Il est maintenant un peu plus de onze heures et demie, Iagan et moi prenons nos commandes au comptoir puis allons le plus à l'écart possible du monde. Nous nous installons face à face à une petite table, laissons nos sacs de cours et de sport à nos pieds et commençons nos menus. Nous poursuivons encore un peu la conversation que nous avions sur le chemin puis il me demande si j'ai toutes mes explications prêtes quant à notre relation. J'acquiesce et commence après avoir vérifié que personne ne pourrait entendre :

"Si t'es toujours d'accord quand je t'aurais expliqué, en fait, on est pas en couple, mais on est pas que amis ni sexfriends non plus. On se situe un peu entre les trois.

- Donc, pour la prochaine fois, ce sera grave si je me rendors comme pendant la fête ou ce sera bon puisqu'on est pas sexfriend ? Préfère t-il tout de même vérifier.

- Y'a que les boulets pour s'endormir comme ça." Je me fiche de lui.

La seule chose qui me sauve d'un coup de coude, c'est notre installation.

"Mais ce sera bon, t'inquiète. Et puis de toute façon on aurait pas pu faire ça, sauf si toi tu l'avais prévue la partie de jambes en l'air ? " J'aborde un sourire pervers.

Cette fois, je me le prends ce coup substitué par un coup de pied dans mon genou pour avoir mentionné un aspect dont il me dit essayer de ne jamais trop penser. Je lui souhaite la bienvenue dans le côté sombre des relations entre hommes avant de revenir à mes explications :

"Pour les sorties, je te l'ai déjà dit et toi tu veux pas qu'on soit trop proches en public, mais même si tu changes d'avis, ce sera à ton rythme. 

- D'accord. Et si l'un vient chez l'autre ? C'est toujours du "entre potes" ou plus ? Je demande juste sans parler de faire quoique ce soit." Lève t-il les yeux au ciel devant mon sourire pervers qui commence à réapparaître.

Je ricane devant son désespoir et accepte que ce soit plus dans ces cas-là.

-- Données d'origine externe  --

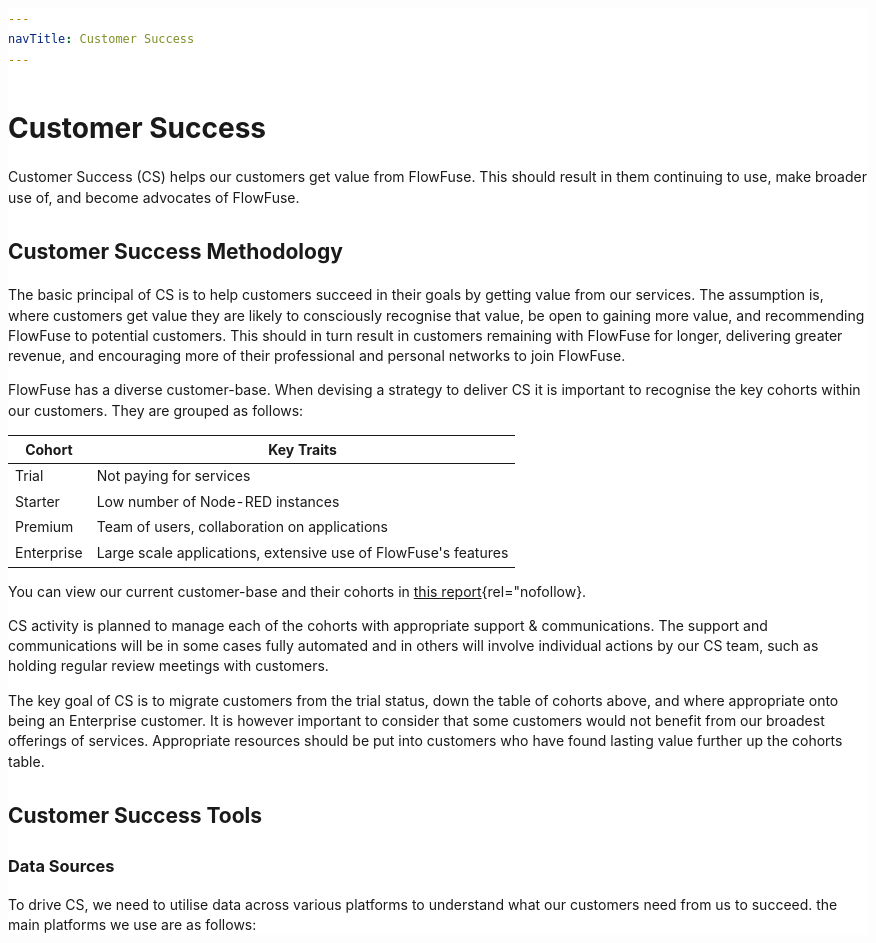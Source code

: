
```yaml
---
navTitle: Customer Success
---
```


# Customer Success

Customer Success (CS) helps our customers get value from FlowFuse. This should
result in them continuing to use, make broader use of, and become advocates of
FlowFuse.

## Customer Success Methodology

The basic principal of CS is to help customers succeed in their goals by getting
value from our services. The assumption is, where customers get value they are
likely to consciously recognise that value, be open to gaining more value, and
recommending FlowFuse to potential customers. This should in turn result in
customers remaining with FlowFuse for longer, delivering greater revenue, and
encouraging more of their professional and personal networks to join FlowFuse.

FlowFuse has a diverse customer-base. When devising a strategy to deliver CS it is important to recognise the key cohorts within our customers. They are grouped as follows:

|Cohort|Key Traits|
|-|-|
|Trial|Not paying for services|
|Starter|Low number of Node-RED instances|
|Premium|Team of users, collaboration on applications|
|Enterprise|Large scale applications, extensive use of FlowFuse's features|

You can view our current customer-base and their cohorts in [this report](https://main.flowforge.cloud/ui/#!/7?socketid=reLw4efoWf45RfOsAACH){rel="nofollow}.

CS activity is planned to manage each of the cohorts with appropriate support & communications. The support and communications will be in some cases fully automated and in others will involve individual actions by our CS team, such as holding regular review meetings with customers.

The key goal of CS is to migrate customers from the trial status, down the table of cohorts above, and where appropriate onto being an Enterprise customer. It is however important to consider that some customers would not benefit from our broadest offerings of services. Appropriate resources should be put into customers who have found lasting value further up the cohorts table.

## Customer Success Tools

### Data Sources

To drive CS, we need to utilise data across various platforms to understand what our customers need from us to succeed. the main platforms we use are as follows:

Il s'informe ensuite par rapport aux photos dénudées que j'envoyais. Je lui indique que j'ai déjà arrêté ça et que j'ai modifié mon profil sur l'application, sans cacher que je continuerai tout de même à parler aux utilisateurs. Je pense principalement à Wolf, parce que c'est le seul qui a accepté l'arrêt de ces images sans broncher, et peut-être à des futurs inconnus avec qui les discussions passeront bien.

"Si y'a vraiment plus de nudes, ça me va. Ça va pas trop te manquer ? Se moque t-il.

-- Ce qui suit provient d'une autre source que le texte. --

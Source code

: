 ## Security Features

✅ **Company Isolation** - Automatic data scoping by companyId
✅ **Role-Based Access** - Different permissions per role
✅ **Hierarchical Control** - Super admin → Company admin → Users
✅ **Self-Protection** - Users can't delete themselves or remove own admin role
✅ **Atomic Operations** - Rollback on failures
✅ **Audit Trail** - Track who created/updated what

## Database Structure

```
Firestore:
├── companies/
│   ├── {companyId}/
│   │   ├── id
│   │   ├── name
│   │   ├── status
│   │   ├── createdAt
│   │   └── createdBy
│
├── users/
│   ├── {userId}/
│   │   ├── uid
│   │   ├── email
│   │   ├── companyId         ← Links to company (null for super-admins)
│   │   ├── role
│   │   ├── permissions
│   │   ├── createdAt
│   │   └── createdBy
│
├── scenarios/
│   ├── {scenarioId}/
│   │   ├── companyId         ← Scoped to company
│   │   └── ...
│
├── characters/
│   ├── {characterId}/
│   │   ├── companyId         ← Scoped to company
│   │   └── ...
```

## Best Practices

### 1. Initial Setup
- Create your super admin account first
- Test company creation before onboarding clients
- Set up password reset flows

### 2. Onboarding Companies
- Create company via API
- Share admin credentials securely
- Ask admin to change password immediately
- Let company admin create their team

- T'inquiète, je compense en matant Sharky.

- T'es dégueu'." Rit mon camarade.

Mes nouvelles tendances zoophiles sur une peluche mises de côté, Iagan avoue qu'il ne voit pour l'instant pas beaucoup la différence entre notre relation et un véritable couple qui serait simplement discret. Je repose mon hamburger sur le plateau et fixe l'adolescent cherchant la meilleure façon de le formuler.

"Parce que ce sera que les bons côtés et que l'un de nous peut décider de tout arrêter quand il veut."

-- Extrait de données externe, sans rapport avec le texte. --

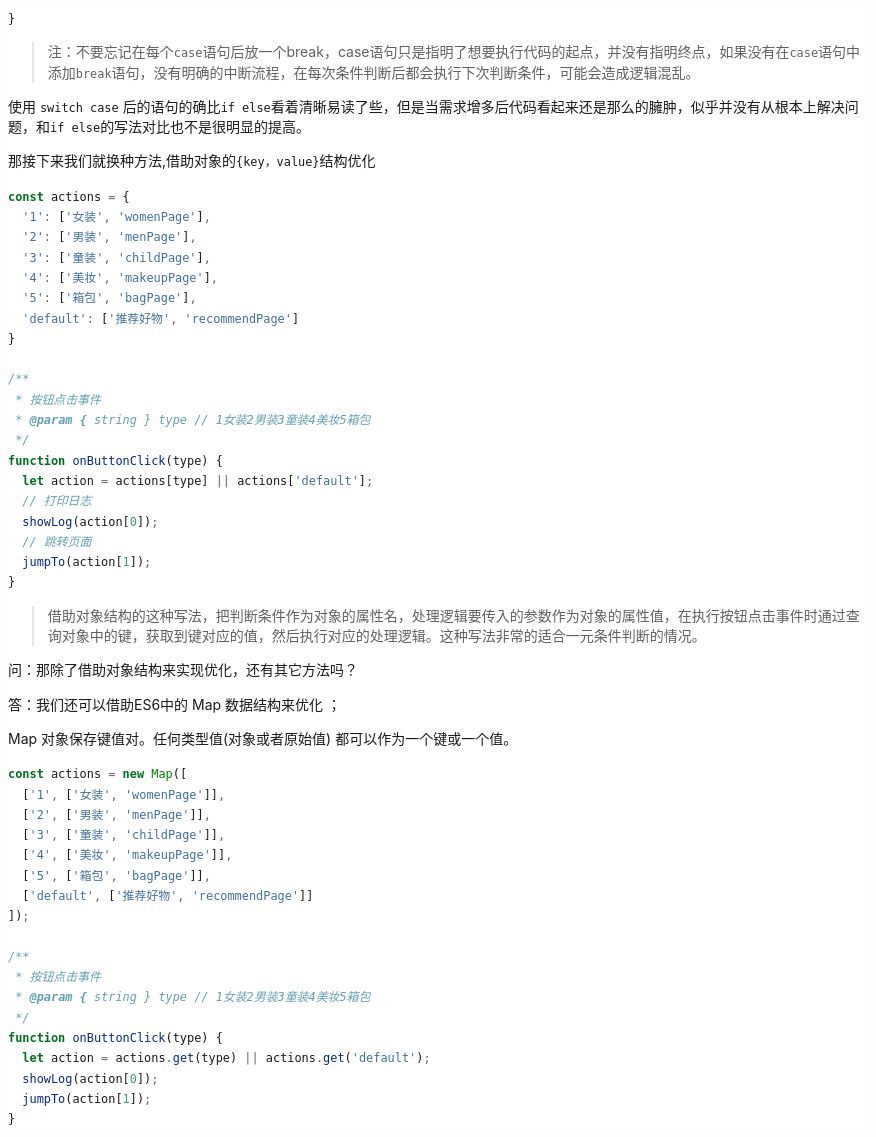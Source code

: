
 ```javascript
}
```

> 注：不要忘记在每个`case`语句后放一个break，case语句只是指明了想要执行代码的起点，并没有指明终点，如果没有在`case`语句中添加`break`语句，没有明确的中断流程，在每次条件判断后都会执行下次判断条件，可能会造成逻辑混乱。

使用 `switch case` 后的语句的确比`if else`看着清晰易读了些，但是当需求增多后代码看起来还是那么的臃肿，似乎并没有从根本上解决问题，和`if else`的写法对比也不是很明显的提高。

那接下来我们就换种方法,借助对象的`{key，value}`结构优化

```javascript
const actions = {
  '1': ['女装', 'womenPage'],
  '2': ['男装', 'menPage'],
  '3': ['童装', 'childPage'],
  '4': ['美妆', 'makeupPage'],
  '5': ['箱包', 'bagPage'],
  'default': ['推荐好物', 'recommendPage']
}

/**
 * 按钮点击事件
 * @param { string } type // 1女装2男装3童装4美妆5箱包
 */
function onButtonClick(type) {
  let action = actions[type] || actions['default'];
  // 打印日志  
  showLog(action[0]);
  // 跳转页面
  jumpTo(action[1]);
}
```

> 借助对象结构的这种写法，把判断条件作为对象的属性名，处理逻辑要传入的参数作为对象的属性值，在执行按钮点击事件时通过查询对象中的键，获取到键对应的值，然后执行对应的处理逻辑。这种写法非常的适合一元条件判断的情况。



问：那除了借助对象结构来实现优化，还有其它方法吗？

答：我们还可以借助ES6中的 Map 数据结构来优化 ； 

Map 对象保存键值对。任何类型值(对象或者原始值) 都可以作为一个键或一个值。 

```javascript
const actions = new Map([
  ['1', ['女装', 'womenPage']],
  ['2', ['男装', 'menPage']],
  ['3', ['童装', 'childPage']],
  ['4', ['美妆', 'makeupPage']],
  ['5', ['箱包', 'bagPage']],
  ['default', ['推荐好物', 'recommendPage']]
]);

/**
 * 按钮点击事件
 * @param { string } type // 1女装2男装3童装4美妆5箱包
 */
function onButtonClick(type) {
  let action = actions.get(type) || actions.get('default');
  showLog(action[0]);
  jumpTo(action[1]);
}
```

Le binoclard avale et fronce légèrement les sourcils.

- Tout arrêter comme ça ? Sans donner d'explication ?

- Sans avoir besoin de donner d'explication et l'autre aura pas le droit d'en demander, je confirme et ajoute. Si l'un de nous trouve que ça s'éloigne trop des bons côtés, il peut quitter l'autre.

- Et les "bons côtés", c'est quoi ? C'est quand on sera tous les deux, qu'on parlera, qu'on s'embrassera et tout ça ? "

Grossièrement, oui.

"Et les mauvais ce sera les disputes et les choses comme ça ? "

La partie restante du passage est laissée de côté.